The world’s environmental crises are an increasing concern in international politics. Deforestation of the Amazon was high on the agenda of this week’s G7 meeting in Biarritz, France. In September, world leaders will gather in New York for a climate action summit. Next year, they are scheduled to get together again for a nature summit before a UN biodiversity conference in Kunming, China, in October.

Paşca Palmer said: “I am grateful that [French president Emmanuel] Macron gave biodiversity a level of attention that we haven’t seen before. I hope this is not an isolated event at a G7, but that it continues as we move forward and that it will inspire a race to the top for political leaders.”

Nature needed to be at the heart of any proposed solution, she said, adding: “We cannot treat this in isolation. We cannot solve climate change without biodiversity.”

For most of the past three decades, the natural world was treated almost as an afterthought by world leaders. If discussed at all, it was with platitudes about the need to save polar bears and tigers. But the collapse of pollinator populations and growing awareness of human dependence on forests and other ecosystems has started to make an impact.

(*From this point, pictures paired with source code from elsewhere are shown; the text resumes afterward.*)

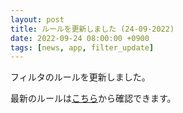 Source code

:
 ```yaml
---
layout: post
title: ルールを更新しました (24-09-2022)
date: 2022-09-24 08:00:00 +0900
tags: [news, app, filter_update]
---
```


フィルタのルールを更新しました。

最新のルールは[こちら](https://github.com/kittytail/BlockerRules)から確認できます。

This year, the world’s leading scientists warned that human civilisation was in jeopardy because forest clearance, land-use shifts, pollution and climate change had put a million species at risk of extinction.

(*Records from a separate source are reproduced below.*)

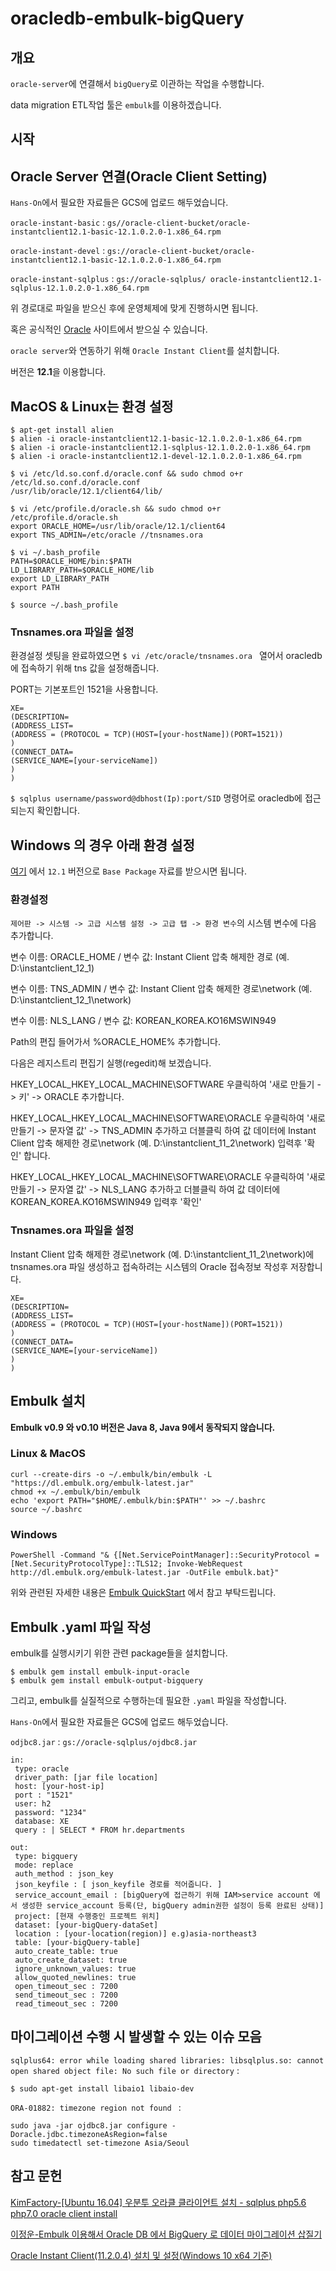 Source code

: # oracledb-embulk-bigQuery
## 개요
`oracle-server`에 연결해서 `bigQuery`로 이관하는 작업을 수행합니다. 

data migration ETL작업 툴은 `embulk`를 이용하겠습니다.

## 시작
## Oracle Server 연결(Oracle Client Setting)

`Hans-On`에서 필요한 자료들은 GCS에 업로드 해두었습니다.

`oracle-instant-basic` : `gs//oracle-client-bucket/oracle-instantclient12.1-basic-12.1.0.2.0-1.x86_64.rpm`

`oracle-instant-devel` : `gs://oracle-client-bucket/oracle-instantclient12.1-basic-12.1.0.2.0-1.x86_64.rpm`

`oracle-instant-sqlplus` : `gs://oracle-sqlplus/ oracle-instantclient12.1-sqlplus-12.1.0.2.0-1.x86_64.rpm`

위 경로대로 파일을 받으신 후에 운영체제에 맞게 진행하시면 됩니다.

혹은 공식적인 [Oracle](http://www.oracle.com/technetwork/indexes/downloads/index.html#database) 사이트에서 받으실 수 있습니다.

`oracle server`와 연동하기 위해 `Oracle Instant Client`를 설치합니다. 

버전은 **12.1**을 이용합니다.

## MacOS & Linux는 환경 설정

```
$ apt-get install alien
$ alien -i oracle-instantclient12.1-basic-12.1.0.2.0-1.x86_64.rpm
$ alien -i oracle-instantclient12.1-sqlplus-12.1.0.2.0-1.x86_64.rpm
$ alien -i oracle-instantclient12.1-devel-12.1.0.2.0-1.x86_64.rpm
```

```
$ vi /etc/ld.so.conf.d/oracle.conf && sudo chmod o+r /etc/ld.so.conf.d/oracle.conf
/usr/lib/oracle/12.1/client64/lib/
```

```
$ vi /etc/profile.d/oracle.sh && sudo chmod o+r /etc/profile.d/oracle.sh
export ORACLE_HOME=/usr/lib/oracle/12.1/client64
export TNS_ADMIN=/etc/oracle //tnsnames.ora
```

```
$ vi ~/.bash_profile
PATH=$ORACLE_HOME/bin:$PATH
LD_LIBRARY_PATH=$ORACLE_HOME/lib
export LD_LIBRARY_PATH
export PATH

$ source ~/.bash_profile
```
### Tnsnames.ora 파일을 설정

환경설정 셋팅을 완료하였으면 `$ vi /etc/oracle/tnsnames.ora ` 열어서 oracledb에 접속하기 위해 tns 값을 설정해줍니다.

PORT는 기본포트인 1521을 사용합니다.

```
XE=
(DESCRIPTION=
(ADDRESS_LIST=
(ADDRESS = (PROTOCOL = TCP)(HOST=[your-hostName])(PORT=1521))
)
(CONNECT_DATA=
(SERVICE_NAME=[your-serviceName])
)
)
```

`$ sqlplus username/password@dbhost(Ip):port/SID` 명령어로 oracledb에 접근되는지 확인합니다.


## Windows 의 경우 아래 환경 설정

[여기](https://www.oracle.com/database/technologies/instant-client/winx64-64-downloads.html) 에서 `12.1` 버전으로 `Base Package` 자료를 받으시면 됩니다. 

### 환경설정

`제어판 -> 시스템 -> 고급 시스템 설정 -> 고급 탭 -> 환경 변수`의 시스템 변수에 다음 추가합니다.

변수 이름: ORACLE_HOME / 변수 값: Instant Client 압축 해제한 경로 (예. D:\instantclient_12_1)

변수 이름: TNS_ADMIN / 변수 값: Instant Client 압축 해제한 경로\network (예. D:\instantclient_12_1\network)

변수 이름: NLS_LANG / 변수 값: KOREAN_KOREA.KO16MSWIN949

Path의 편집 들어가서 %ORACLE_HOME% 추가합니다.

다음은 레지스트리 편집기 실행(regedit)해 보겠습니다.

HKEY_LOCAL_HKEY_LOCAL_MACHINE\SOFTWARE 우클릭하여 '새로 만들기 -> 키' -> ORACLE 추가합니다.

HKEY_LOCAL_HKEY_LOCAL_MACHINE\SOFTWARE\ORACLE 우클릭하여 '새로 만들기 -> 문자열 값' -> TNS_ADMIN 추가하고 더블클릭 하여  값 데이터에 Instant Client 압축 해제한 경로\network (예. D:\instantclient_11_2\network) 입력후 '확인' 합니다.

HKEY_LOCAL_HKEY_LOCAL_MACHINE\SOFTWARE\ORACLE 우클릭하여 '새로 만들기 -> 문자열 값' -> NLS_LANG 추가하고 더블클릭 하여  값 데이터에 KOREAN_KOREA.KO16MSWIN949 입력후 '확인'

### Tnsnames.ora 파일을 설정

Instant Client 압축 해제한 경로\network (예. D:\instantclient_11_2\network)에 tnsnames.ora 파일 생성하고 접속하려는 시스템의 Oracle 접속정보 작성후 저장합니다.

```
XE=
(DESCRIPTION=
(ADDRESS_LIST=
(ADDRESS = (PROTOCOL = TCP)(HOST=[your-hostName])(PORT=1521))
)
(CONNECT_DATA=
(SERVICE_NAME=[your-serviceName])
)
)
```

## Embulk 설치
**Embulk v0.9 와 v0.10 버전은 Java 8, Java 9에서 동작되지 않습니다.**

### Linux & MacOS
```
curl --create-dirs -o ~/.embulk/bin/embulk -L "https://dl.embulk.org/embulk-latest.jar"
chmod +x ~/.embulk/bin/embulk
echo 'export PATH="$HOME/.embulk/bin:$PATH"' >> ~/.bashrc
source ~/.bashrc
```

### Windows
```
PowerShell -Command "& {[Net.ServicePointManager]::SecurityProtocol = [Net.SecurityProtocolType]::TLS12; Invoke-WebRequest http://dl.embulk.org/embulk-latest.jar -OutFile embulk.bat}"
```

위와 관련된 자세한 내용은 [Embulk QuickStart](https://www.embulk.org/) 에서 참고 부탁드립니다.

## Embulk .yaml 파일 작성

embulk를 실행시키기 위한 관련 package들을 설치합니다.

```
$ embulk gem install embulk-input-oracle
$ embulk gem install embulk-output-bigquery
```

그리고, embulk를 실질적으로 수행하는데 필요한 `.yaml` 파일을 작성합니다.

`Hans-On`에서 필요한 자료들은 GCS에 업로드 해두었습니다.

`odjbc8.jar` : `gs://oracle-sqlplus/ojdbc8.jar`

```
in:
 type: oracle
 driver_path: [jar file location]
 host: [your-host-ip]
 port : "1521"
 user: h2
 password: "1234"
 database: XE
 query : | SELECT * FROM hr.departments

out:
 type: bigquery
 mode: replace
 auth_method : json_key
 json_keyfile : [ json_keyfile 경로를 적어줍니다. ]
 service_account_email : [bigQuery에 접근하기 위해 IAM>service account 에서 생성한 service_account 등록(단, bigQuery admin권한 설정이 등록 완료된 상태)]
 project: [현재 수행중인 프로젝트 위치]
 dataset: [your-bigQuery-dataSet]
 location : [your-location(region)] e.g)asia-northeast3
 table: [your-bigQuery-table]
 auto_create_table: true
 auto_create_dataset: true
 ignore_unknown_values: true
 allow_quoted_newlines: true
 open_timeout_sec : 7200
 send_timeout_sec : 7200
 read_timeout_sec : 7200
```

## 마이그레이션 수행 시 발생할 수 있는 이슈 모음

`sqlplus64: error while loading shared libraries: libsqlplus.so: cannot open shared object file: No such file or directory` :

```
$ sudo apt-get install libaio1 libaio-dev
```

`ORA-01882: timezone region not found ` :

```
sudo java -jar ojdbc8.jar configure -Doracle.jdbc.timezoneAsRegion=false
sudo timedatectl set-timezone Asia/Seoul
```

## 참고 문헌

[KimFactory-[Ubuntu 16.04] 우분투 오라클 클라이언트 설치 - sqlplus php5.6 php7.0 oracle client install](https://blog.kimsfactory.com/entry/Ubuntu-1604-%EC%9A%B0%EB%B6%84%ED%88%AC-%EC%98%A4%EB%9D%BC%ED%81%B4-%ED%81%B4%EB%9D%BC%EC%9D%B4%EC%96%B8%ED%8A%B8-%EC%84%A4%EC%B9%98-sqlplus-php56-php70-oracle-client-install)

[이정운-Embulk 이용해서 Oracle DB 에서 BigQuery 로 데이터 마이그레이션 삽질기](https://medium.com/@jwlee98/embulk-%EC%9D%B4%EC%9A%A9%ED%95%B4%EC%84%9C-oracle-db-%EC%97%90%EC%84%9C-bigquery-%EB%A1%9C-%EB%8D%B0%EC%9D%B4%ED%84%B0-%EB%A7%88%EC%9D%B4%EA%B7%B8%EB%A0%88%EC%9D%B4%EC%85%98-%EC%82%BD%EC%A7%88%EA%B8%B0-141dc1d62b73)

[Oracle Instant Client(11.2.0.4) 설치 및 설정(Windows 10 x64 기준)](https://testtube.tistory.com/entry/Oracle-Instant-Client11204-%EC%84%A4%EC%B9%98-%EB%B0%8F-%EC%84%A4%EC%A0%95Windows-10-x64-%EA%B8%B0%EC%A4%80)
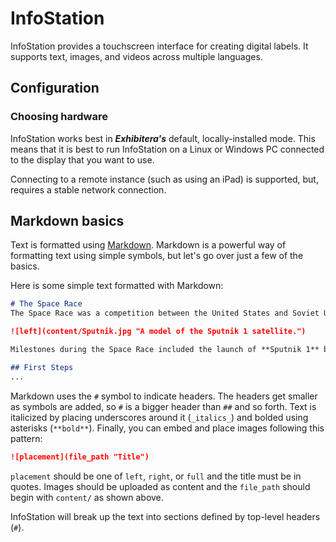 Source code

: # InfoStation
InfoStation provides a touchscreen interface for creating digital labels. It supports text, images, and videos across multiple languages.

## Configuration

### Choosing hardware
InfoStation works best in **_Exhibitera's_** default, locally-installed mode. This means that it is best to run InfoStation on a Linux or Windows PC connected to the display that you want to use. 

Connecting to a remote instance (such as using an iPad) is supported, but, requires a stable network connection.

## Markdown basics

Text is formatted using [Markdown](https://www.markdownguide.org/basic-syntax/). Markdown is a powerful way of formatting text using simple symbols, but let's go over just a few of the basics.

Here is some simple text formatted with Markdown:

```md
# The Space Race
The Space Race was a competition between the United States and Soviet Union for scientific and technological preeminence in space that extended from the early 1950s until 1975.

![left](content/Sputnik.jpg "A model of the Sputnik 1 satellite.")

Milestones during the Space Race included the launch of **Sputnik 1** by the U.S.S.R in 1957, the landing of _Eagle_ on the surface of the Moon as part of **Apollo 11**, and the joint U.S.-U.S.S.R **Apollo-Soyuz Test Project** in 1975.

## First Steps
...
```
Markdown uses the `#` symbol to indicate headers. The headers get smaller as symbols are added, so `#` is a bigger header than `##` and so forth. Text is italicized by placing underscores around it (`_italics_`) and bolded using asterisks (`**bold**`). Finally, you can embed and place images following this pattern:

```md
![placement](file_path "Title")
```

`placement` should be one of `left`, `right`, or `full` and the title must be in quotes. Images should be uploaded as content and the `file_path` should begin with `content/` as shown above.

InfoStation will break up the text into sections defined by top-level headers (`#`).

Many environmentalists were dismissive of the $20m the G7 offered to support firefighting operations in the Amazon, but there is more optimism about the longer-term reforestation plan that France and Chile have promised to announce at next month’s climate action summit.

The UN official said the G7 fund was valuable but money was not enough. “We need to address the root causes,” she said. “Even if the amount involved in extinguishing fires in rainforests was a billion or 500 million dollars, we won’t see an improvement unless more profound structural changes are taking place. We need a transformation in the way we consume and produce.

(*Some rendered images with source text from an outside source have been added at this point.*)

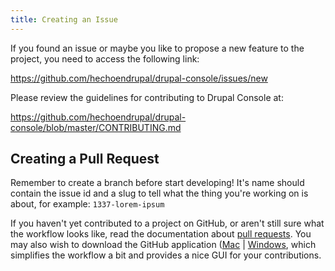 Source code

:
 ```yaml
---
title: Creating an Issue
---
```


If you found an issue or maybe you like to propose a new feature to the project, you need to access the following link:

https://github.com/hechoendrupal/drupal-console/issues/new

Please review the guidelines for contributing to Drupal Console at:

https://github.com/hechoendrupal/drupal-console/blob/master/CONTRIBUTING.md

## Creating a Pull Request
Remember to create a branch before start developing! It's name should contain the issue id and a slug to tell what the thing you're working on is about, for example: `1337-lorem-ipsum`

If you haven't yet contributed to a project on GitHub, or aren't still sure what the workflow looks like, read the documentation about [pull requests](https://help.github.com/articles/using-pull-requests/). You may also wish to download the GitHub application ([Mac](https://mac.github.com) | [Windows](https://windows.github.com), which simplifies the workflow a bit and provides a nice GUI for your contributions.

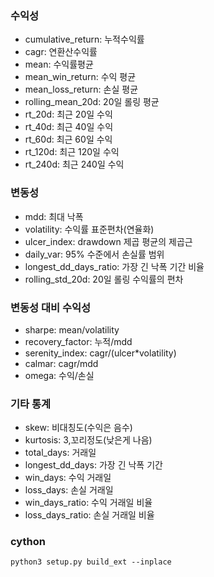 ### 수익성

- cumulative_return: 누적수익률
- cagr: 연환산수익률
- mean: 수익률평균
- mean_win_return: 수익 평균
- mean_loss_return: 손실 평균
- rolling_mean_20d: 20일 롤링 평균
- rt_20d: 최근 20일 수익
- rt_40d: 최근 40일 수익
- rt_60d: 최근 60일 수익
- rt_120d: 최근 120일 수익
- rt_240d: 최근 240일 수익

### 변동성

- mdd: 최대 낙폭
- volatility: 수익률 표준편차(연율화)
- ulcer_index: drawdown 제곱 평균의 제곱근
- daily_var: 95% 수준에서 손실률 범위
- longest_dd_days_ratio: 가장 긴 낙폭 기간 비율
- rolling_std_20d: 20일 롤링 수익률의 편차

### 변동성 대비 수익성

- sharpe: mean/volatility
- recovery_factor: 누적/mdd
- serenity_index: cagr/(ulcer*volatility)
- calmar: cagr/mdd
- omega: 수익/손실

### 기타 통계

- skew: 비대칭도(수익은 음수)
- kurtosis: 3,꼬리정도(낮은게 나음)
- total_days: 거래일
- longest_dd_days: 가장 긴 낙폭 기간
- win_days: 수익 거래일
- loss_days: 손실 거래일
- win_days_ratio: 수익 거래일 비율
- loss_days_ratio: 손실 거래일 비율

### cython

```
python3 setup.py build_ext --inplace
```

“This is not just about biodiversity conservation, it’s about finance and trade and changing the model of development. We need to put biodiversity and natural capital at the centre of the economic paradigm.”

At the climate action summit in September, world leaders will be asked to raise their emissions-cutting ambitions and to explore new approaches to drawing carbon dioxide out of the atmosphere. They will discuss nature-based solutions, which covers how restoration of forests can help to stabilise the climate.

Among those who will address the summit is the Swedish climate activist Greta Thunberg, who arrived in New York this week after sailing across the Atlantic on a zero-carbon racing yacht.

“Even on a boat I heard about the fires in the Amazon, the rainforest. It’s devastating,” she told a press conference on the quayside. “It’s so horrible. It’s hard to imagine. The war against nature must end.”

Earlier in the year, the teenage campaigner urged action against deforestation. “We are literally sawing off the branch we live on,” she wrote.

Several countries have recently organised massive tree-planting campaigns. Last month, Ethiopia claimed a record of 350m seedlings in a day. There have also been significant efforts in China, which has pledged to plant an area the size of Ireland every year, while the Indian state of Punjab has introduced a scheme to link gun licences to tree planting. Scientists say tree planting has an important role to play in climate stabilisation, but protection and restoration of existing forests was essential, particularly in the tropics.

Paşca Palmer stressed the need for an integrated approach, such as the biodiversity programmes drawn up by Costa Rica and Colombia, which she hopes will lead at next year’s global meeting in Kunming to a new global framework for biodiversity. “I hope this will have a snowball effect,” she said. “It’s a growing movement. I feel that now the heads of state are embracing this, we have a good signal.”